Sofía aimait Rímini, Rímini aimait Sofía. Les histoires d’amour s’écrivent souvent à l’imparfait, celle que raconte Alan Pauls n’y déroge pas et mériterait, pour tout dire, le plus-que-parfait. Enfin, pas l’histoire d’amour, froide, morte, mais la façon dont Pauls l’écrit sur plus de 600 pages en de longues phrases, entre de larges parenthèses parce qu’un amour étouffant comme celui de Sofía, il faut bien tenter de l’étouffer, de le mettre à l’écart. Rímini a essayé - séparation après douze ans d’amour en bulle, liaisons avec d’autres femmes (Vera rongée par la jalousie, Carmen dévorée par Sofía, Nancy vidée par sa vie bourgeoise), cocaïne, masturbation... En vain.
On se branle beaucoup dans Le passé, férocement. On y baise moins, et tristement, mais le corps est partout. Corps vieilli, rajeuni, changé, drogué, saigné. Corps de Rímini irrésistiblement attiré par celui de Sofía, deux corps faits l’un pour l’autre, une œuvre d’art, même, dit Sofía, art inquiétant, dérangeant, malade à l’image du Sick Art du peintre Jérémy Riltse dont le destin suicidé accompagne celui des deux amants. Un artiste descendu au fond de ses entrailles jusqu’à se fracasser sur le désir d’agrafage de ses propres organes sur ses tableaux, Riltse, anagramme d’Eltsir, le peintre de la Recherche du temps perdu, car on ne peut écrire un tel livre sans en référer à Proust.
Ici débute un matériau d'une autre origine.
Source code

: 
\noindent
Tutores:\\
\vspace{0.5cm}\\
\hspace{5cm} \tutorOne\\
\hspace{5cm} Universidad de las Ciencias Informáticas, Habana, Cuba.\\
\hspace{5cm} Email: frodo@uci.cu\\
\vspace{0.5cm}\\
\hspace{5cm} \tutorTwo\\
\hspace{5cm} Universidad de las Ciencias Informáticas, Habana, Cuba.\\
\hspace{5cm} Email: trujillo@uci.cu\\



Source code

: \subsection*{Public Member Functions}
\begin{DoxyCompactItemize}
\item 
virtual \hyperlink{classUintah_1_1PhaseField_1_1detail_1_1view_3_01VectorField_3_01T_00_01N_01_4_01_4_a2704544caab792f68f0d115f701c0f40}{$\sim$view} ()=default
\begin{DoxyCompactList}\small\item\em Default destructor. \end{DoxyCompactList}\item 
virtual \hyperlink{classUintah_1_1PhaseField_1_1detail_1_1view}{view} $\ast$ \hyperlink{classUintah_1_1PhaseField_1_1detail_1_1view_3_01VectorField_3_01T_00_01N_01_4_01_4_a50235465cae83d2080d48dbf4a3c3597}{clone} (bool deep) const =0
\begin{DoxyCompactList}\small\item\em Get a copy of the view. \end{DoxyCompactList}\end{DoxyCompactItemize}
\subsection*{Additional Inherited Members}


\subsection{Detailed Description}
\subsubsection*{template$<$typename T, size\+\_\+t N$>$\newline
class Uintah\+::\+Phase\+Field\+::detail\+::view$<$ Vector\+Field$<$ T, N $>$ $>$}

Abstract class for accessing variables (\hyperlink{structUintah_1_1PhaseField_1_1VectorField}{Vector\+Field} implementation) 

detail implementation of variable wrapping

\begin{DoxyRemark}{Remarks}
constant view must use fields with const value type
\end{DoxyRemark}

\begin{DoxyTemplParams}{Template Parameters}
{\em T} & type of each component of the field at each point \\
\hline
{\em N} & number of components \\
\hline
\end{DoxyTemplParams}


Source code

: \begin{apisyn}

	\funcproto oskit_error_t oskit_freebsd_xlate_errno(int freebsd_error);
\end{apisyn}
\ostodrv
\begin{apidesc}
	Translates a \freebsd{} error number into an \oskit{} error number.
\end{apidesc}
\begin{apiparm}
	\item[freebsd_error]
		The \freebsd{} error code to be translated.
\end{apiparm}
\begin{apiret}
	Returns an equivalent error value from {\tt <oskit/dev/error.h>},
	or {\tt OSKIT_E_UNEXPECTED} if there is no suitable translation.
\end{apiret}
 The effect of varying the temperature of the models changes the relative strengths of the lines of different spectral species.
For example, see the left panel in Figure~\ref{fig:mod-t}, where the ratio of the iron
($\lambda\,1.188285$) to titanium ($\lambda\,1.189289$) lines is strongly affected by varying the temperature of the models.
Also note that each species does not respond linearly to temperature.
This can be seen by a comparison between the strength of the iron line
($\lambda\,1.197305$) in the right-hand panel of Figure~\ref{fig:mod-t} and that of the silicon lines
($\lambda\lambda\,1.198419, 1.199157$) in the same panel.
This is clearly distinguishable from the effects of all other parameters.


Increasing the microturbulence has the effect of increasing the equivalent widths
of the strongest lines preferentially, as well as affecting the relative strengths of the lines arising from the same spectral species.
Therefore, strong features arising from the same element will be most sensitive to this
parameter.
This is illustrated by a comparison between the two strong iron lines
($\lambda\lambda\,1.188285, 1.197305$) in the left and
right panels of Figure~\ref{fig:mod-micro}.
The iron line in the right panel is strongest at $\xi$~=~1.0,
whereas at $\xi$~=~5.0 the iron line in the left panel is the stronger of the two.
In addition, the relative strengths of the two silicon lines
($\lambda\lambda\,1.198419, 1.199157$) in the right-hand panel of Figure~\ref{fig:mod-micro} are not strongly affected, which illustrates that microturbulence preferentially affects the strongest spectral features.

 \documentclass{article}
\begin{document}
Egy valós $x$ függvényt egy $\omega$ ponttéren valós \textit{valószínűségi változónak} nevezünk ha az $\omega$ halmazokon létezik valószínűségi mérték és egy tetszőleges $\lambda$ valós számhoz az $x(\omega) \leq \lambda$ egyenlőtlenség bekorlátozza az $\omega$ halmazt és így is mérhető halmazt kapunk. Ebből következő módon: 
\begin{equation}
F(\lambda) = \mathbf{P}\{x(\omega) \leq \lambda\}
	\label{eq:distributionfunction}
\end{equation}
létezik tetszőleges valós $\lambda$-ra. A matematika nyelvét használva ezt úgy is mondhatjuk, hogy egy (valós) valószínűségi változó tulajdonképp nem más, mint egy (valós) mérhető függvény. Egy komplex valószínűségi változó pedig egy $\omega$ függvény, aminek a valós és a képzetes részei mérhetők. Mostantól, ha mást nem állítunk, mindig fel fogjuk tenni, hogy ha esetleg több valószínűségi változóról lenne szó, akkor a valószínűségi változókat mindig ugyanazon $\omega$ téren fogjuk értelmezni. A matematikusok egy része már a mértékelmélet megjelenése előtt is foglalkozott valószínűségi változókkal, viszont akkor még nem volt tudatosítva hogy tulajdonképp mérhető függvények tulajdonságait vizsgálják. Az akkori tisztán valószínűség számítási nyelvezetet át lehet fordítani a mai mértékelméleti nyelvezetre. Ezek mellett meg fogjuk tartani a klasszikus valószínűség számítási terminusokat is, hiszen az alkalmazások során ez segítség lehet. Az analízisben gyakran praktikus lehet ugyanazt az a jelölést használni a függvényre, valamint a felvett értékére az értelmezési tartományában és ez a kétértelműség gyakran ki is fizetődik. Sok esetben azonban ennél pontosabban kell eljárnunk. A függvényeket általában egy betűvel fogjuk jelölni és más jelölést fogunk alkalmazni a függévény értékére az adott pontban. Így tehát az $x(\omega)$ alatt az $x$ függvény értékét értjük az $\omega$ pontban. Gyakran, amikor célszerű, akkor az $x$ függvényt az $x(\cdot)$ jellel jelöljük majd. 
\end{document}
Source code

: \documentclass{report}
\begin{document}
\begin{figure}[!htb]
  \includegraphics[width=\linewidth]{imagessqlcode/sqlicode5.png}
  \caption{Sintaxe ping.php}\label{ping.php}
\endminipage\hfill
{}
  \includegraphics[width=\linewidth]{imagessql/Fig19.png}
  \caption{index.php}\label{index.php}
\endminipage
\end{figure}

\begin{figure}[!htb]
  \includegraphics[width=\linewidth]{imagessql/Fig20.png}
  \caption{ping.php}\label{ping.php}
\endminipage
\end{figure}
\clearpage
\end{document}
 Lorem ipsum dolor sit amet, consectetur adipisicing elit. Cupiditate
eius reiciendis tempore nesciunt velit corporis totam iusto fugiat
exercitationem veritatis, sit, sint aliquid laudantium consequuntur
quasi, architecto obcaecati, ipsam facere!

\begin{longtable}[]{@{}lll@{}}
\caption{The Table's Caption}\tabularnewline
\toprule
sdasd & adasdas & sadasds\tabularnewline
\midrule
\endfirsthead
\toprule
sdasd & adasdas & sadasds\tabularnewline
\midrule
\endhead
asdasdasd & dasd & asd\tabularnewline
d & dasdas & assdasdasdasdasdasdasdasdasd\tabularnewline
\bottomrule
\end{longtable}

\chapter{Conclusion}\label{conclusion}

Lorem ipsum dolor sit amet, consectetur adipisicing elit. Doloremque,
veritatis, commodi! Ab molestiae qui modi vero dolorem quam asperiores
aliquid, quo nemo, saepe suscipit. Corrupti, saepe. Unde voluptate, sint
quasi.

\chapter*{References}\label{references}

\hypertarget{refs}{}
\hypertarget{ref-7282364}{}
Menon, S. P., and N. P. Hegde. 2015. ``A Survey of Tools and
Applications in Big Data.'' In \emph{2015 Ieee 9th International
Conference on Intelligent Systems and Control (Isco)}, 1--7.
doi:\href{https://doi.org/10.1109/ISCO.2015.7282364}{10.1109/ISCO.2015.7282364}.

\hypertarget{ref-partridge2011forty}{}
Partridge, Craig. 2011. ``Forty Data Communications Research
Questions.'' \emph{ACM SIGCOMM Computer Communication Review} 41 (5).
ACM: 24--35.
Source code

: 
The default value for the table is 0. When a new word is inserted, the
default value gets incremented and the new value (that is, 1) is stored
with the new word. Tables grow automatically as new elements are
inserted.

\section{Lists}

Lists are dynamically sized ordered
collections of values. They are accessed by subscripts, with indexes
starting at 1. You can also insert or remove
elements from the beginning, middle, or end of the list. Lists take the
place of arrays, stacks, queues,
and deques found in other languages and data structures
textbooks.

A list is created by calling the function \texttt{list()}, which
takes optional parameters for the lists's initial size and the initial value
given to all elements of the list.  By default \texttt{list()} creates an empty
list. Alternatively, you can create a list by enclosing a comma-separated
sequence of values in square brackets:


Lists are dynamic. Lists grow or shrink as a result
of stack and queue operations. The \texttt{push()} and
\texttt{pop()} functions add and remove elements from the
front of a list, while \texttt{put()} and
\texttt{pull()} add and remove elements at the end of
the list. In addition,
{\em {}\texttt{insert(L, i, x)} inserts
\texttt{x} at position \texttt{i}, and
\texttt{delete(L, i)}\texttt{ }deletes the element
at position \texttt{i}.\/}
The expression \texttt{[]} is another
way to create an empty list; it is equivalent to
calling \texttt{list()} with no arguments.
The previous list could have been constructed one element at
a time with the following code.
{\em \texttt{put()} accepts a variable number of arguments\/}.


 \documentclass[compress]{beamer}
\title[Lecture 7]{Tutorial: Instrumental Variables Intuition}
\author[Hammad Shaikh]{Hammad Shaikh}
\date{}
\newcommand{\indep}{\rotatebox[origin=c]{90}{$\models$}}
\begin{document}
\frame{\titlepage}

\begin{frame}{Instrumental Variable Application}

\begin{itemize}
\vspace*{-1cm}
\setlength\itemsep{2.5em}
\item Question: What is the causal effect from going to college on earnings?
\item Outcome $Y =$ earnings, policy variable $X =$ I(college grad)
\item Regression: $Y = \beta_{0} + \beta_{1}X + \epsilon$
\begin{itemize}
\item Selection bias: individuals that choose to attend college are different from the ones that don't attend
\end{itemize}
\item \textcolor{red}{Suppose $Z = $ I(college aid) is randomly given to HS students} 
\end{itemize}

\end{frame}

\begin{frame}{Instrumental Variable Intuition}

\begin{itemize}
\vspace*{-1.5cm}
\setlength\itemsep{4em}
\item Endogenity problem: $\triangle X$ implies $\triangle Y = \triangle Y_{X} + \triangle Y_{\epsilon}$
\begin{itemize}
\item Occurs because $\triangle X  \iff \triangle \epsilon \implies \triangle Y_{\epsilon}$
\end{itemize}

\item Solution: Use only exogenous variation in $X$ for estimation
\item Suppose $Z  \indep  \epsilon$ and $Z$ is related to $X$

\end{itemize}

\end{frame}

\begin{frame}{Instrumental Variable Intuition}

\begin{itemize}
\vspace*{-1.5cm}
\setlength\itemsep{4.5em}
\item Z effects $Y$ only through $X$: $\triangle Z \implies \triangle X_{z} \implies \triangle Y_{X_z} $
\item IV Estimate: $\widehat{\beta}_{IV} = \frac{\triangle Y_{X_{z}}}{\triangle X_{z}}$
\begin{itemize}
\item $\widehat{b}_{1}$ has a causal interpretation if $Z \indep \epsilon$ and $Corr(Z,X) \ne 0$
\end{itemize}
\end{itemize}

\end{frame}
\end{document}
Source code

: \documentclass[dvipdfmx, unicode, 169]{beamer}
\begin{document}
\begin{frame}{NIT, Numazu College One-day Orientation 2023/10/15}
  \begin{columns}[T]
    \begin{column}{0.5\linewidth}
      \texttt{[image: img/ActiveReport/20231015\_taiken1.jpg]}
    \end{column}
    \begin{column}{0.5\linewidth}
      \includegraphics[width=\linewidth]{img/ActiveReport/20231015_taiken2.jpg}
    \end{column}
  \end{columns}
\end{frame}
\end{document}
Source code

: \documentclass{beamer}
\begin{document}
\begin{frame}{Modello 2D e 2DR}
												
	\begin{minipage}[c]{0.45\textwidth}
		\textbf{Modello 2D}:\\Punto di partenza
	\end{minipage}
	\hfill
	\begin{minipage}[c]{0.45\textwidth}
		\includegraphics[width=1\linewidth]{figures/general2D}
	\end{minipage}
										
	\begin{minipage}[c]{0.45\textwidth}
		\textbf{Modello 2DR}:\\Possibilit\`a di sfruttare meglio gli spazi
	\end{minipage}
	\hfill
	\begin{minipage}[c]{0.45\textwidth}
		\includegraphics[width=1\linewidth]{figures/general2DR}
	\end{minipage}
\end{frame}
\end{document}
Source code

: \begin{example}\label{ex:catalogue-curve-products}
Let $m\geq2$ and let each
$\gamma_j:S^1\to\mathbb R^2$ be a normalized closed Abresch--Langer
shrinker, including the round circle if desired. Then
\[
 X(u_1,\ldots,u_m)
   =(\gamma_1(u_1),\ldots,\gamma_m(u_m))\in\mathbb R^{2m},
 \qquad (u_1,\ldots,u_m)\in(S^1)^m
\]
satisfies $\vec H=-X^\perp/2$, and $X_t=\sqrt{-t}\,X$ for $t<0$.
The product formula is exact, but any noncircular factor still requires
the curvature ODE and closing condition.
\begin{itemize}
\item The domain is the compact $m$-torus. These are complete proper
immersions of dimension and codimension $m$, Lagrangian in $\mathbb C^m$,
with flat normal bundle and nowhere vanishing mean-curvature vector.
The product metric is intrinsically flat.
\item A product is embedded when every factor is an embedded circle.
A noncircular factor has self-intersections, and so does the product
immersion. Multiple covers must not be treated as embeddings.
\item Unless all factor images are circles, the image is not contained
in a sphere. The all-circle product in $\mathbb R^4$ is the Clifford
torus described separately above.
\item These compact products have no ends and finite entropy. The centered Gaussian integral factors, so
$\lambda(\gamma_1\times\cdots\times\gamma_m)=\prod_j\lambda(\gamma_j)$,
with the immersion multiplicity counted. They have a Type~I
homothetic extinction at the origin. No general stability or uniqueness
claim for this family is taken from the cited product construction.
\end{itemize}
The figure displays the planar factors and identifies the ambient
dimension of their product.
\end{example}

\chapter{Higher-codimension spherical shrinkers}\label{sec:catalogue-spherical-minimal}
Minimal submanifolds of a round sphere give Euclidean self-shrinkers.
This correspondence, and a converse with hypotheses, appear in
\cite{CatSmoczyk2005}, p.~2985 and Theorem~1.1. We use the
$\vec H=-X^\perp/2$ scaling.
Alors évidemment, dans la vie de Rímini, il y a une madeleine, sans prénom, Mlle Sanz, sa maîtresse d’école, son éveil au corps, troublant et si vite troublé, enfoui et resurgi dans ce passé où le temps, lui qui s’était fait l’allié de Sofía et Rímini, s’est définitivement figé. Et les allers et venues dans l’imparfait de la mémoire de Rímini, dans des mouvements et des références qui témoignent de la passion d’Alan Pauls pour le cinéma et qui couvrent l’Argentine de ces trente dernières années, conduisent tous vers une fin écrite d’avance, une épigraphe tirée de Gradiva, de Jensen, que la drôlerie du roman parvient souvent à nous faire oublier : "Je me suis depuis longtemps habituée à être morte."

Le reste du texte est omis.